It had taken him some time to find this one. The Flying Machine (who really needed a name, and a personality, he thought, dryly) had been hovering in an alleyway behind a thriving Muggle pub (interesting, how many of Hogwarts' ex-students could be found in pubs these days) for a while before she slipped in through the darkness, so neatly that if he had been looking out for her with eyes that actually worked and not his magical feelers, then he may have missed her entirely.  
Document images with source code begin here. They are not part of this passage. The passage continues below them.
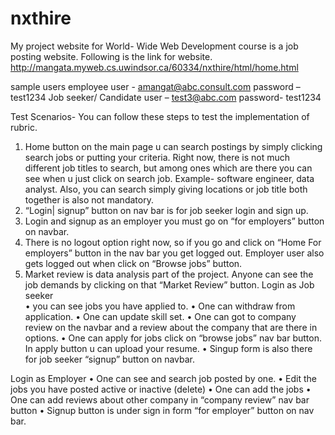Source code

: # nxthire
My project website for World- Wide Web Development course is a job posting website. Following is the link for website.
http://mangata.myweb.cs.uwindsor.ca/60334/nxthire/html/home.html

sample users
employee user -   amangat@abc.consult.com    password – test1234
Job seeker/ Candidate user – test3@abc.com     password- test1234

Test Scenarios-
You can follow these steps to test the implementation of rubric.
1.	Home button on the main page u can search postings by simply clicking search jobs or putting your criteria. Right now, there is not much different job titles to search, but among ones which are there you can see when u just click on search job. Example- software engineer, data analyst. Also, you can search simply giving locations or job title both together is also not mandatory.
2.	“Login| signup” button on nav bar is for job seeker login and sign up.  
3.	Login and signup as an employer you must go on “for employers” button on navbar.
4.	There is no logout option right now, so if you go and click on “Home For employers” button in the nav bar you get logged out. Employer user also gets logged out when click on “Browse jobs” button.
5.	Market review is data analysis part of the project. Anyone can see the job demands by clicking on that “Market Review” button.
Login as Job seeker  
•	you can see jobs you have applied to. 
•	One can withdraw from application.
•	One can update skill set. 
•	One can got to company review on the navbar and a review about the company that are there in options.
•	One can apply for jobs click on “browse jobs” nav bar button. In apply button u can upload your resume.
•	Singup form is also there for job seeker “signup” button on navbar.

Login as Employer
•	One can see and search job posted by one.
•	Edit the jobs you have posted active or inactive (delete)
•	One can add the jobs
•	One can add reviews about other company in “company review” nav bar button 
•	Signup button is under sign in form “for employer” button on nav bar.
This was how it went. Some students popped up all over the place, while others were harder to track done. In Jezebel Bain's case, the Hat suspected, it was combination of her job, her hard-headedness (the stubborn ones were always harder to track down), and the timing. That was something the Sorting Hat didn't quite understand himself. Why were some people more receptive at some point and not at others? Why were some people always accessible except for a few days in the year? Why could he not magically find everyone he needed too? Why did it have to be a case-by-case sort of  thing? He was not clear. Being very old and very wise, he has several inklings and intelligent guesses, but he didn't exactly know. He was only an instrument - albeit an integral instrument - of whatever was going on at the Castle. And he knew Jezebel Bain, for her loyalty and her ferocity, and perhaps something slightly more, was essential for what was about to unfold. 
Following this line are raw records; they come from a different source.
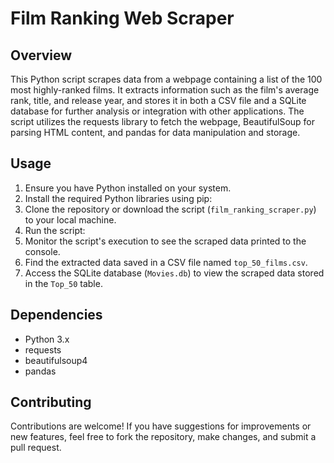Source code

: # Film Ranking Web Scraper

## Overview
This Python script scrapes data from a webpage containing a list of the 100 most highly-ranked films. It extracts information such as the film's average rank, title, and release year, and stores it in both a CSV file and a SQLite database for further analysis or integration with other applications. The script utilizes the requests library to fetch the webpage, BeautifulSoup for parsing HTML content, and pandas for data manipulation and storage.

## Usage
1. Ensure you have Python installed on your system.
2. Install the required Python libraries using pip:
3. Clone the repository or download the script (`film_ranking_scraper.py`) to your local machine.
4. Run the script:
5. Monitor the script's execution to see the scraped data printed to the console.
6. Find the extracted data saved in a CSV file named `top_50_films.csv`.
7. Access the SQLite database (`Movies.db`) to view the scraped data stored in the `Top_50` table.

## Dependencies
- Python 3.x
- requests
- beautifulsoup4
- pandas

## Contributing
Contributions are welcome! If you have suggestions for improvements or new features, feel free to fork the repository, make changes, and submit a pull request.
That didn't change, of course, that her response to him was far less than seemly. 

"That's really nice language to use when talking to an old Hat!" the Hat informed her sternly. "I have looked for you all over the place, Jezebel Bain, and to find you in this place, of all places! I'm not surprised that you think you alone mourn this day," he added, tartly, aware he would be rankling her a bit, prodding at her sadness with a stick. But the Hat had his own sadness. For a piece of magical clothing, sadness felt like a sodden sock. It was really not pleasant. "There are better monsters for you to fight, if you're up for it, at Hogwarts." He wondered if he should mention the one unnameable piece of the puzzle he could, by definition, not name, but figured it would be very confusing for her Hufflepuff brain. "You know, if you're done poking the monsters in your own head!"